The Chain: PNG leases, Wilmar put to test, responsible financing grows

In June, Papua New Guinea’s Prime Minister Peter O’Neill announced the cancellation of all illegal agricultural land leases. He also abolished future issuances of this kind of lease.

The legal reforms the Prime Minister introduced are the latest evidence of PNG’s progress in improving land rights and managing agricultural expansion, a trend which we have analyzed previously. PNG’s increasing stringency introduces serious risk into many supply chains based on forest commodities. Companies with traceable supply chains are more likely to be able to avoid such risk.

poneillannouncement

PNG Prime Minister Peter O’Neill announces new land regulations, June 18, 2014

 

Also last week, Wilmar’s no-deforestation commitment was put to the test. A new report by Greenomics provided evidence that Wilmar supplier PT Sumatera Jaya Agro Lestari cleared high-conservation value forest land after Wilmar’s commitment, putting it in violation of Wilmar’s policy. Wilmar rapidly responded that it would investigate this claim, with results on the implementation of its no-deforestation commitment still forthcoming.

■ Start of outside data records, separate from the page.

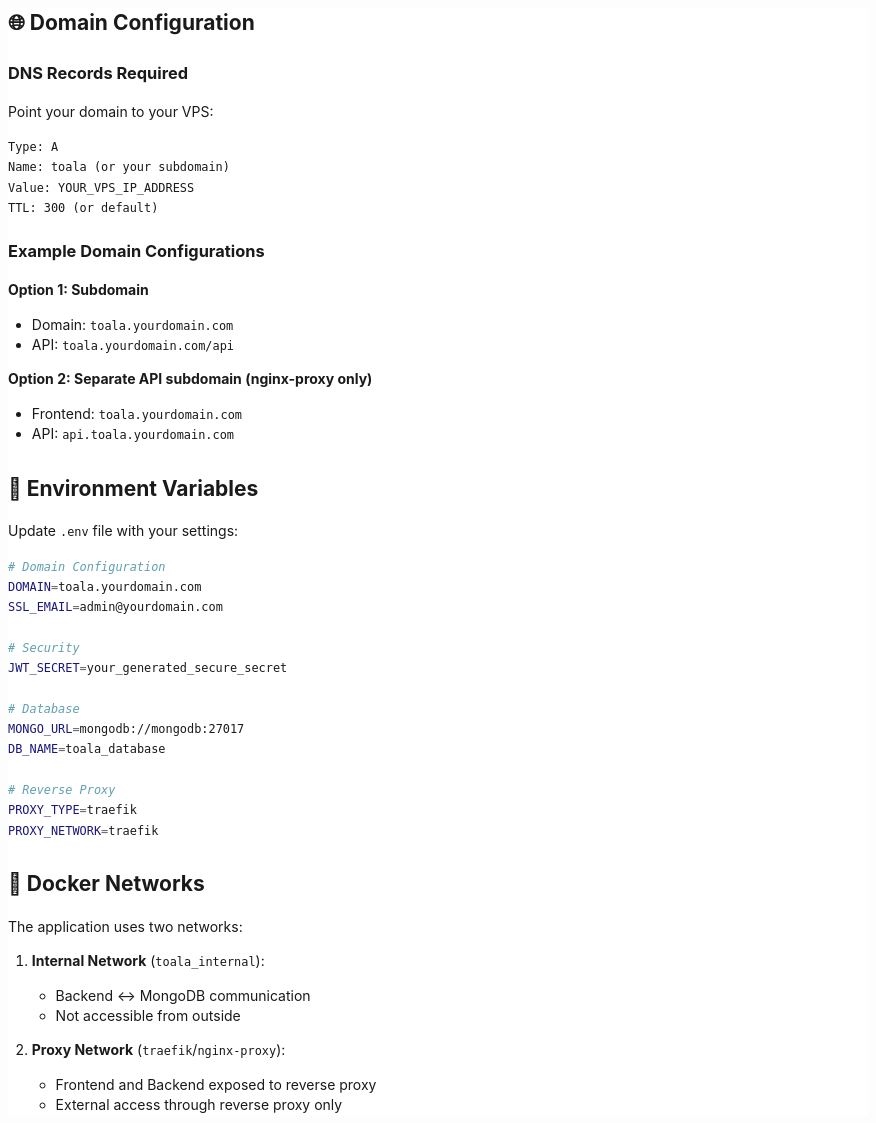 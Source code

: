 ## 🌐 Domain Configuration

### DNS Records Required

Point your domain to your VPS:

```
Type: A
Name: toala (or your subdomain)
Value: YOUR_VPS_IP_ADDRESS
TTL: 300 (or default)
```

### Example Domain Configurations

**Option 1: Subdomain**
- Domain: `toala.yourdomain.com`
- API: `toala.yourdomain.com/api`

**Option 2: Separate API subdomain (nginx-proxy only)**
- Frontend: `toala.yourdomain.com`
- API: `api.toala.yourdomain.com`

## 🔧 Environment Variables

Update `.env` file with your settings:

```bash
# Domain Configuration
DOMAIN=toala.yourdomain.com
SSL_EMAIL=admin@yourdomain.com

# Security
JWT_SECRET=your_generated_secure_secret

# Database
MONGO_URL=mongodb://mongodb:27017
DB_NAME=toala_database

# Reverse Proxy
PROXY_TYPE=traefik
PROXY_NETWORK=traefik
```

## 🐳 Docker Networks

The application uses two networks:

1. **Internal Network** (`toala_internal`):
   - Backend ↔ MongoDB communication
   - Not accessible from outside

2. **Proxy Network** (`traefik`/`nginx-proxy`):
   - Frontend and Backend exposed to reverse proxy
   - External access through reverse proxy only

Finally, more banks are moving towards responsible financing, in part due to external and peer pressure. NGOs continue to hold financiers accountable for supply chain sustainability issues. Last week, two European NGOs filed a complaint against Rabobank at the OECD, claiming Rabobank’s financing of palm oil producer Bumitama violates OECD and Rabobank guidelines. At the same time, several banks just announced a commitment to support the transition to deforestation-free commodities by 2020. These banks (Barclays, Deutsche, UBS, BNP Paribas, Lloyds, RBS, and Westpac) committed to requiring clients in the land-use sector to adopt credible sustainability certifications, and to work with consumer goods companies on responsible financing. While such a commitment can reduce sustainability and reputational risk for banks, this announcement has clear gaps in terms of implementation timeline, with 2020 as the target date rather than 2015, the target date for many leading organizations. We will discuss the risks and opportunities of commitment timelines in our next update.